Overview of Emory Faculty Development/Teaching Center
Discussions
Arguments for a
● More efficient, effective, avoids duplication, pools
financial resources, remedies confusion and ignorance about available resources
● Partnership,
not competition, between university-wide center and individual schools’ centers
is possible. A comprehensive center can
support the heterogeneous development of each local center.
● Localized
centers and resources have not formed in the years since the “Report on
Teaching”. This shows that localized
centers cannot develop without the assistance of a comprehensive, centralized
core to initiate development.
● Emory needs a comprehensive center to
remain competitive with other leading
American universities. Demonstrates
the importance of teaching at Emory with
more than
just lip service.
● Allows
development of objective, consistent evaluation tools and review from outside, bringing
in professional and non-biased evaluation experts for confidential consultation
● Staffed
by a director and instructional developers with specialized experience,
therefore does not rely on additional work from existing faculty or department
chairs. These external consultants have
special expertise that brings legitimacy and validity to the scholarship of
teaching, evaluation, and development.
● Interdisciplinary
discussions, workshops, seminars, trainings, promote conversation and
collaboration in developing new initiatives. Cross-school dialogue is a strength, not a weakness, as UACT and the MTP have shown.

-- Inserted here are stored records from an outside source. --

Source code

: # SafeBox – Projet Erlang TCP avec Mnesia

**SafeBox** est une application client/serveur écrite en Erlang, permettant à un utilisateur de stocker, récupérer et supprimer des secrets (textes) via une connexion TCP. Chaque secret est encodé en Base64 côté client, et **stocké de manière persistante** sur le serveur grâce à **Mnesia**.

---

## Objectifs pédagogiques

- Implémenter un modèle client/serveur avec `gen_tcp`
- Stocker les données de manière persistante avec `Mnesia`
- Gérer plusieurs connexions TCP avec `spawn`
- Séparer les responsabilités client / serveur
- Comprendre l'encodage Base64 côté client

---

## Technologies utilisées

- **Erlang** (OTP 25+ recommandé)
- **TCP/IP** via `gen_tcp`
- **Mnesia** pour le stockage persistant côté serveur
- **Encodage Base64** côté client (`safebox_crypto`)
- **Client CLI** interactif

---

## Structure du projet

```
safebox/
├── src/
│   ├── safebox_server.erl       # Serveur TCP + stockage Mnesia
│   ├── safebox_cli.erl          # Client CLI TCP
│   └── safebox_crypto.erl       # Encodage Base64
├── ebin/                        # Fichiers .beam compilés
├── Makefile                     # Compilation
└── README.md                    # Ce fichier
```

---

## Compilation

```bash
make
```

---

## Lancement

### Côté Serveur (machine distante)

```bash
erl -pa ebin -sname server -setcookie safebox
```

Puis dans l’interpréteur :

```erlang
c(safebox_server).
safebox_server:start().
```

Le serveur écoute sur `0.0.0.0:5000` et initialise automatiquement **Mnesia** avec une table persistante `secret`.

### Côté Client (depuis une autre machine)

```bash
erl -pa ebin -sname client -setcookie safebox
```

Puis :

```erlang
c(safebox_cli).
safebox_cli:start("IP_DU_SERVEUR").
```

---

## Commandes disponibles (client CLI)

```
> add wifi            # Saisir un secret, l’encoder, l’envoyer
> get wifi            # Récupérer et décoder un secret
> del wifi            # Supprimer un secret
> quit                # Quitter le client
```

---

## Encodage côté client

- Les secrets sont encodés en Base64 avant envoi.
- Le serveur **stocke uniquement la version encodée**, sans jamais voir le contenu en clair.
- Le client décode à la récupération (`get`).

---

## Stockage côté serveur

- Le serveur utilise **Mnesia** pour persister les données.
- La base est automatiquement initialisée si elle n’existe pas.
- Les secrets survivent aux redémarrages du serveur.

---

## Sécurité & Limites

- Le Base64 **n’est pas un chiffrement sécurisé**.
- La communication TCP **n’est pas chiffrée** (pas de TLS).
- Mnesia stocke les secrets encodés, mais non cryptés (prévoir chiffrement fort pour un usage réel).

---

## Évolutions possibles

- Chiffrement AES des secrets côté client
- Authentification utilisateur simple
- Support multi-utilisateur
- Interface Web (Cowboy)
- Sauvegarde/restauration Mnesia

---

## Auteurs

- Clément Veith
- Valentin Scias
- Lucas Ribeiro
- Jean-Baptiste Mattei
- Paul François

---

● Allows longer institutional memory
● Easier to secure external funding for
a comprehensive center than for individual centers
Arguments for Localized, School-Specific Centers:
● Teaching is finally
discipline-specific; University-wide resources are ineffective.
Focus should be on discipline-based practices rather than
abstract techniques.
Difficult to talk about teaching or faculty development meaningfully
at a level of
University-wide
abstraction, especially given different financial organization of
health
sciences vs. college, for example.
● University-wide center is a top-down
administrative remedy. Better to build
bottom-up
than top down; initiative must come from inside each school in order to be
effective.
● Comprehensive
center would duplicate, co-opt, or dissolve current localized centers (CTC,
UTF, etc.) that work well as they are currently organized.
● Faculty want resources organized
informally and used locally. Local, fluid
organizations are preferable to
centralized, perhaps rigid, bureaucracy.
Because
tenure and promotion decisions
are made locally, resources for faculty
development
should also be local. Teaching must be
demonstrated to be
important
in tenuring by schools themselves.
● University-wide
center would require each school to adjust to the center’s structure. Taxation on each school’s resources may
outweigh the help given to faculties or be unevenly distributed. Net benefit to specific schools
not proven.
● Initiative
should go towards local center development before resources are expended on an
expensive and expansive teaching “supercenter”.